Para Jairo Montañez, un antropólogo indígena, defensor de derechos humanos y consultor en temas de víctimas, no basta con el Estado haya invertido miles de millones de pesos en los retornos de las comunidades embera.
“El tema es desarrollar un plan el cual les permita restablecerse social, económica y culturalmente dentro de los territorios”, señaló a AP.
En Risaralda y Chocó hay minas de oro y otros recursos naturales que son parte de la problemática que los ha llevado a desplazarse. “La minería de oro es manejada legalmente por empresas, pero la disputa por el territorio la maneja el grupo ilegal”, comentó Montañez.

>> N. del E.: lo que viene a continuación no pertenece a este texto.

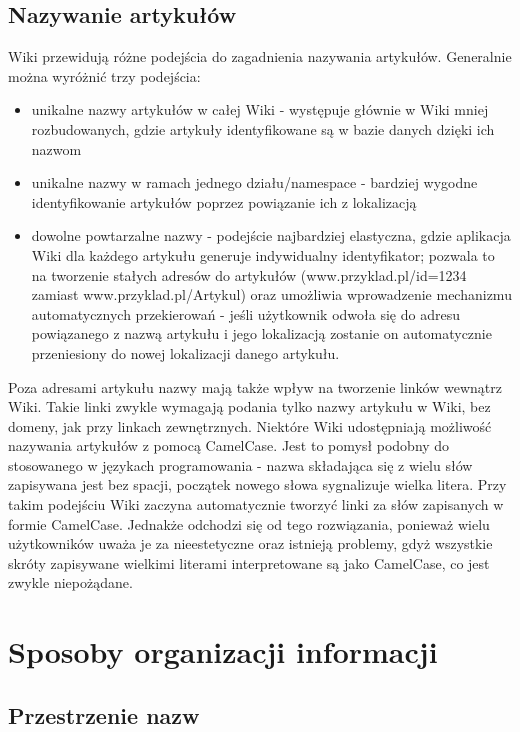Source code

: \documentclass{article}
\begin{document}
	\subsection{Nazywanie artykułów}

Wiki przewidują różne podejścia do zagadnienia nazywania artykułów. Generalnie można wyróżnić trzy podejścia:
\begin{itemize}
\item unikalne nazwy artykułów w całej Wiki - występuje głównie w Wiki mniej rozbudowanych, gdzie artykuły identyfikowane są w bazie danych dzięki ich nazwom
\item unikalne nazwy w ramach jednego działu/namespace - bardziej wygodne identyfikowanie artykułów poprzez powiązanie ich z lokalizacją
\item dowolne powtarzalne nazwy - podejście najbardziej elastyczna, gdzie aplikacja Wiki dla każdego artykułu generuje indywidualny identyfikator; pozwala to na tworzenie stałych adresów do artykułów (www.przyklad.pl/id=1234 zamiast www.przyklad.pl/Artykul) oraz umożliwia wprowadzenie mechanizmu automatycznych przekierowań - jeśli użytkownik odwoła się do adresu powiązanego z nazwą artykułu i jego lokalizacją zostanie on automatycznie przeniesiony do nowej lokalizacji danego artykułu. 
\end{itemize}

Poza adresami artykułu nazwy mają także wpływ na tworzenie linków wewnątrz Wiki. Takie linki zwykle wymagają podania tylko nazwy artykułu w Wiki, bez domeny, jak przy linkach zewnętrznych. Niektóre Wiki udostępniają możliwość nazywania artykułów z pomocą CamelCase. Jest to pomysł podobny do stosowanego w językach programowania - nazwa składająca się z wielu słów zapisywana jest bez spacji, początek nowego słowa sygnalizuje wielka litera. Przy takim podejściu Wiki zaczyna automatycznie tworzyć linki za słów zapisanych w formie CamelCase. Jednakże odchodzi się od tego rozwiązania, ponieważ wielu użytkowników uważa je za nieestetyczne oraz istnieją problemy, gdyż wszystkie skróty zapisywane wielkimi literami interpretowane są jako CamelCase, co jest zwykle niepożądane.



\newpage
\section{Sposoby organizacji informacji}	
	\subsection{Przestrzenie nazw}
\end{document}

Colombia firmó hace ocho años un histórico acuerdo de paz con la guerrilla Fuerzas Armadas Revolucionarias de Colombia (FARC) que no significó el fin de la violencia debido a que otros actores armados —incluidas disidencias de las FARC— llenaron el vacío de la guerrilla en el territorio y se disputan las economías ilegales.
“Como consecuencia de los conflictos armados, familias emberas enteras han tenido que vivir hacinadas, con hambre y limitado acceso a alimentos y agua potable. Niñas y niños viven alejados de una educación que fortalezca sus lazos sociales y culturales y sus líderes continúan siendo amenazados", dijo a AP el Consejo Noruego para Refugiados. “Estamos fallándole a estas comunidades”.